(Document images with source code)
*** Begin section ***

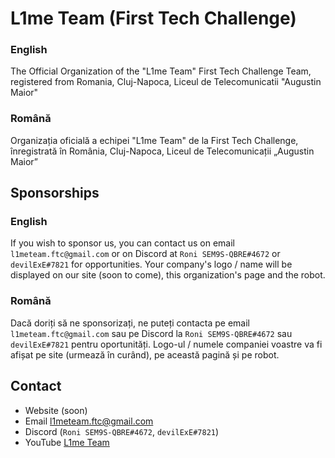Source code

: # L1me Team (First Tech Challenge)
### English
The Official Organization of the "L1me Team" First Tech Challenge Team, registered from Romania, Cluj-Napoca, Liceul de Telecomunicatii "Augustin Maior"
### Română
Organizația oficială a echipei "L1me Team" de la First Tech Challenge, înregistrată în România, Cluj-Napoca, Liceul de Telecomunicații „Augustin Maior”

## Sponsorships
### English
If you wish to sponsor us, you can contact us on email `l1meteam.ftc@gmail.com` or on Discord at `Roni SEM9S-QBRE#4672` or `devilExE#7821` for opportunities. Your company's logo / name will be displayed on our site (soon to come), this organization's page and the robot.
### Română
Dacă doriți să ne sponsorizați, ne puteți contacta pe email `l1meteam.ftc@gmail.com` sau pe Discord la `Roni SEM9S-QBRE#4672` sau `devilExE#7821` pentru oportunități. Logo-ul / numele companiei voastre va fi afișat pe site (urmează în curând), pe această pagină și pe robot.

## Contact
- Website (soon)
- Email [l1meteam.ftc@gmail.com](mailto://l1meteam.ftc@gmail.com)
- Discord (`Roni SEM9S-QBRE#4672`, `devilExE#7821`)
- YouTube [L1me Team](https://www.youtube.com/channel/UCX1HIzlTdLb8cbcDOJGA1lQ)
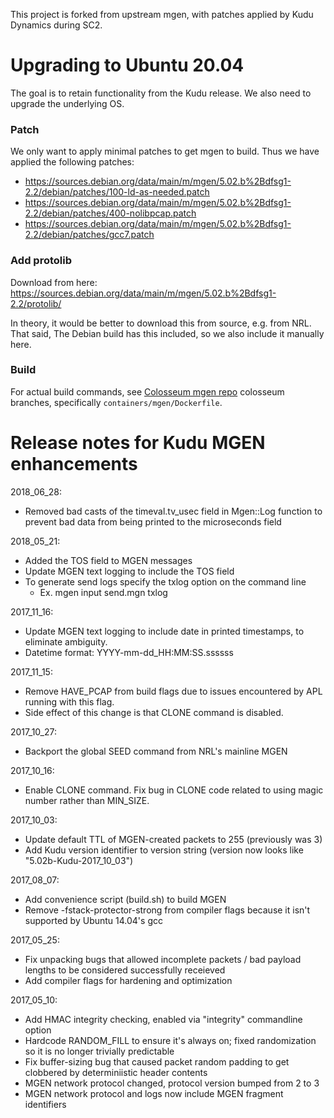 This project is forked from upstream mgen, with patches applied by Kudu Dynamics during SC2.

# Upgrading to Ubuntu 20.04
The goal is to retain functionality from the Kudu release. We also need to
upgrade the underlying OS.

### Patch
We only want to apply minimal patches to get mgen to build. Thus we have
applied the following patches:
* https://sources.debian.org/data/main/m/mgen/5.02.b%2Bdfsg1-2.2/debian/patches/100-ld-as-needed.patch
* https://sources.debian.org/data/main/m/mgen/5.02.b%2Bdfsg1-2.2/debian/patches/400-nolibpcap.patch
* https://sources.debian.org/data/main/m/mgen/5.02.b%2Bdfsg1-2.2/debian/patches/gcc7.patch

### Add protolib
Download from here:
https://sources.debian.org/data/main/m/mgen/5.02.b%2Bdfsg1-2.2/protolib/

In theory, it would be better to download this from source, e.g. from NRL. That
said, The Debian build has this included, so we also include it manually here.

### Build
For actual build commands, see [Colosseum mgen
repo](https://github.com/colosseum-wiot/armory-traffic-generation) colosseum
branches, specifically `containers/mgen/Dockerfile`.

# Release notes for Kudu MGEN enhancements

2018_06_28:
 * Removed bad casts of the timeval.tv_usec field in Mgen::Log function to prevent bad data from being printed to the
   microseconds field 

2018_05_21:
 * Added the TOS field to MGEN messages
 * Update MGEN text logging to include the TOS field
 * To generate send logs specify the txlog option on the command line
    - Ex. mgen input send.mgn txlog

2017_11_16:
 * Update MGEN text logging to include date in printed timestamps, to eliminate ambiguity.
 * Datetime format: YYYY-mm-dd_HH:MM:SS.ssssss

2017_11_15:
 * Remove HAVE_PCAP from build flags due to issues encountered by APL running with this flag.
 * Side effect of this change is that CLONE command is disabled.

2017_10_27:
 * Backport the global SEED command from NRL's mainline MGEN

2017_10_16:
 * Enable CLONE command. Fix bug in CLONE code related to using magic number rather than MIN_SIZE.

2017_10_03:
* Update default TTL of MGEN-created packets to 255 (previously was 3)
* Add Kudu version identifier to version string (version now looks like "5.02b-Kudu-2017_10_03")

2017_08_07:
* Add convenience script (build.sh) to build MGEN
* Remove -fstack-protector-strong from compiler flags because it isn't supported by Ubuntu 14.04's gcc

2017_05_25:
* Fix unpacking bugs that allowed incomplete packets / bad payload lengths to be considered successfully receieved
* Add compiler flags for hardening and optimization

2017_05_10:
* Add HMAC integrity checking, enabled via  "integrity" commandline option
* Hardcode RANDOM_FILL to ensure it's always on; fixed randomization so it is no longer trivially predictable
* Fix buffer-sizing bug that caused packet random padding to get clobbered by determiniistic header contents
* MGEN network protocol changed, protocol version bumped from 2 to 3
* MGEN network protocol and logs now include MGEN fragment identifiers
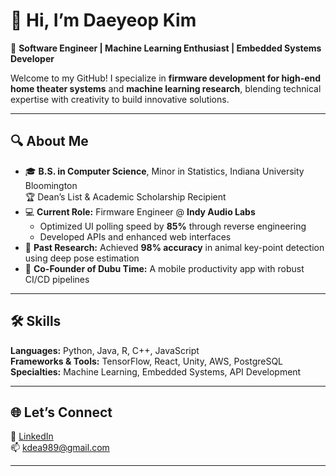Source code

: # 👋 Hi, I’m Daeyeop Kim

🎯 **Software Engineer | Machine Learning Enthusiast | Embedded Systems Developer**

Welcome to my GitHub! I specialize in **firmware development for high-end home theater systems** and **machine learning research**, blending technical expertise with creativity to build innovative solutions.

---

## 🔍 About Me  
- 🎓 **B.S. in Computer Science**, Minor in Statistics, Indiana University Bloomington  
   🏆 Dean’s List & Academic Scholarship Recipient  
- 💻 **Current Role:** Firmware Engineer @ **Indy Audio Labs**  
   - Optimized UI polling speed by **85%** through reverse engineering  
   - Developed APIs and enhanced web interfaces  
- 🧠 **Past Research:** Achieved **98% accuracy** in animal key-point detection using deep pose estimation  
- 🌟 **Co-Founder of Dubu Time:** A mobile productivity app with robust CI/CD pipelines  

---

## 🛠️ Skills
**Languages:** Python, Java, R, C++, JavaScript  
**Frameworks & Tools:** TensorFlow, React, Unity, AWS, PostgreSQL  
**Specialties:** Machine Learning, Embedded Systems, API Development  

---

## 🌐 Let’s Connect  
💼 [LinkedIn](https://www.linkedin.com/in/daeyeop-kim-372761129/)  
📫 kdea989@gmail.com 

---

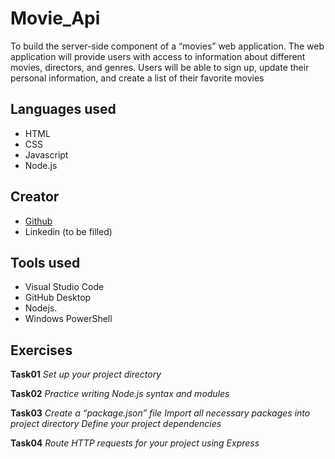  # Movie_Api
To build the server-side component of a “movies” web application. The web
application will provide users with access to information about different
movies, directors, and genres. Users will be able to sign up, update their
personal information, and create a list of their favorite movies 
 
## Languages used
- HTML
- CSS
- Javascript
- Node.js

## Creator
- [Github](https://github.com/cicciotazza)
- Linkedin (to be filled)

## Tools used
- Visual Studio Code
- GitHub Desktop
- Nodejs.
- Windows PowerShell 


## Exercises
**Task01**
*Set up your project directory*

**Task02**
*Practice writing Node.js syntax and modules*

**Task03**
*Create a “package.json” file*
*Import all necessary packages into project directory*
*Define your project dependencies*

**Task04**
*Route HTTP requests for your project using Express*

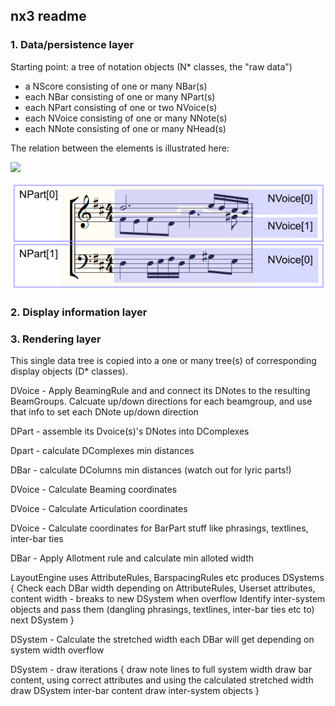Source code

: ## nx3 readme

### 1. Data/persistence layer

Starting point: a tree of notation objects (N* classes, the "raw data")
 * a NScore consisting of one or many NBar(s)
 * each NBar consisting of one or many NPart(s)
 * each NPart consisting of one or two NVoice(s)
 * each NVoice consisting of one or many NNote(s)
 * each NNote consisting of one or many NHead(s)
 
 The relation between the elements is illustrated here:
	 
<img src="https://raw.github.com/cambiata/cx/blob/master/src/nx3/img/NHierarchy.png" />	 
	 
 ![My image](https://github.com/cambiata/cx/blob/master/src/nx3/img/RelationNPartNVoice.png)
 
 

### 2. Display information layer


### 3. Rendering layer






This single data tree is copied into a one or many tree(s) of corresponding display objects (D* classes).

DVoice - Apply BeamingRule and and connect its DNotes to the resulting BeamGroups. Calcuate up/down directions for each beamgroup, and use that info to set each DNote up/down direction

DPart - assemble its Dvoice(s)'s DNotes into DComplexes

Dpart - calculate DComplexes min distances

DBar - calculate DColumns min distances (watch out for lyric parts!)

DVoice - Calculate Beaming coordinates

DVoice - Calculate Articulation coordinates

DVoice - Calculate coordinates for BarPart stuff like phrasings, textlines, inter-bar ties

DBar - Apply Allotment rule and calculate min alloted width

LayoutEngine uses AttributeRules, BarspacingRules etc produces DSystems
{
	Check each DBar width depending on AttributeRules, Userset attributes, content width - breaks to new DSystem when overflow
	Identify inter-system objects and pass them (dangling phrasings, textlines, inter-bar ties etc to) next DSystem	
}

DSystem - Calculate the stretched width each DBar will get depending on system width overflow

DSystem - draw iterations
{
	draw note lines to full system width
	draw bar content, using correct attributes and using the calculated stretched width
	draw DSystem inter-bar content
	draw inter-system objects
}



 
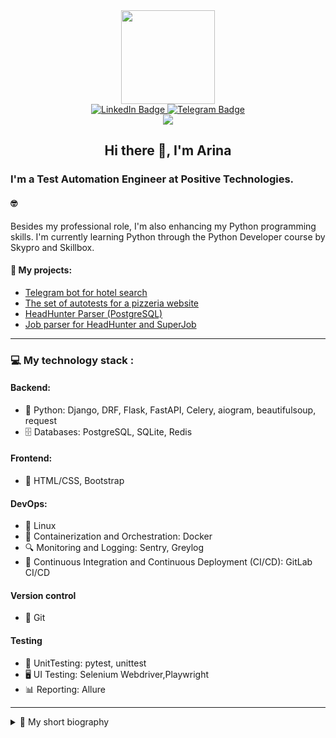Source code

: <div id="header" align="center">
    <img src="https://media.giphy.com/media/RbDKaczqWovIugyJmW/giphy.gif" width="150"/>
</div>

<div id="badges" align="center">
  <a href="https://www.linkedin.com/in/arina-zaikina/">
    <img src="https://img.shields.io/badge/LinkedIn-blue?style=for-the-badge&logo=linkedin&logoColor=white" alt="LinkedIn Badge"/>
  </a>
  <a href="https://t.me/zaikina_arina">
    <img src="https://img.shields.io/badge/Telegram-blue?style=for-the-badge&logo=telegram&logoColor=white" alt="Telegram Badge"/>
  </a>
</div>

<div id="profile_views" align="center">
    <img src="https://komarev.com/ghpvc/?username=arinazaikina&style=flat-square&color=blue"/>
</div>

<div id="greeting" align="center">
    <h2>Hi there 👋, I'm Arina</h2>
</div>

### I'm a Test Automation Engineer at Positive Technologies. 

#### 🤓 
Besides my professional role, I'm also enhancing my Python programming skills. 
I'm currently learning Python through the Python Developer course by Skypro and Skillbox.

#### 🐍 My projects:
* [Telegram bot for hotel search](https://github.com/arinazaikina/Hotels-Telegram-Bot-aiogram)
* [The set of autotests for a pizzeria website](https://github.com/arinazaikina/Pizzeria_website_Auto_tests)
* [HeadHunter Parser (PostgreSQL)](https://github.com/arinazaikina/HH_Parser_-DB_PostgreSQL-)
* [Job parser for HeadHunter and SuperJob](https://github.com/arinazaikina/Parser_HeadHunter_SuperJob)
___
### 💻 My technology stack :

#### Backend:
* 🐍 Python: Django, DRF, Flask, FastAPI, Celery, aiogram, beautifulsoup, request
* 🗄️ Databases: PostgreSQL, SQLite, Redis

#### Frontend:
* 🎨 HTML/CSS, Bootstrap

#### DevOps:
* 🐧 Linux
* 🐳 Containerization and Orchestration: Docker
* 🔍 Monitoring and Logging: Sentry, Greylog
* 🦊 Continuous Integration and Continuous Deployment (CI/CD): GitLab CI/CD

#### Version control
* 🔀 Git

#### Testing
* 🔧 UnitTesting: pytest, unittest
* 🖥️ UI Testing: Selenium Webdriver,Playwright
* 📊 Reporting: Allure
___
<details>
<summary>👧 My short biography </summary>

#### 2022 (4 months) -> **Manual QA Engineer** 🐛 
Doubletapp: https://doubletapp.ai/en
* Manual testing of web services and mobile applications
* Manual API testing
* Development of test documentation: test cases, checklists, bug reports
* Experience with Qase, Swagger, Postman, Charles Proxy, DevTools, YouTrack

#### 2019 - 2022 (3 years) -> **Scanning electron microscopy specialist** 🔍 
TESCAN Russia: https://tescan.ru/
* Samples investigation by scanning electron microscopes and making reports based of research results
* Training of users to work with scanning electron microscopes
* Creation of training videos and instructions, translation of user manuals into Russian
* Participation in conferences, seminars and webinars with presentations in order to promote TESCAN in the Russian market

#### 2012 - 2019 (7 years) -> **Process Engineer** 👷 
State Research Center of the Russian Federation –
Concern CSRI Elektropribor, JSC

* Development of micromechanical gyroscopes assembly processes
* Development of technological documentation
</details>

*** End section ***

### Your objective:
Reproduce, with both ends included, the lines from the one holding "gyroscopes assembly processes" to the end of the records above.

### Finished exercise:
* Development of micromechanical gyroscopes assembly processes
* Development of technological documentation
</details>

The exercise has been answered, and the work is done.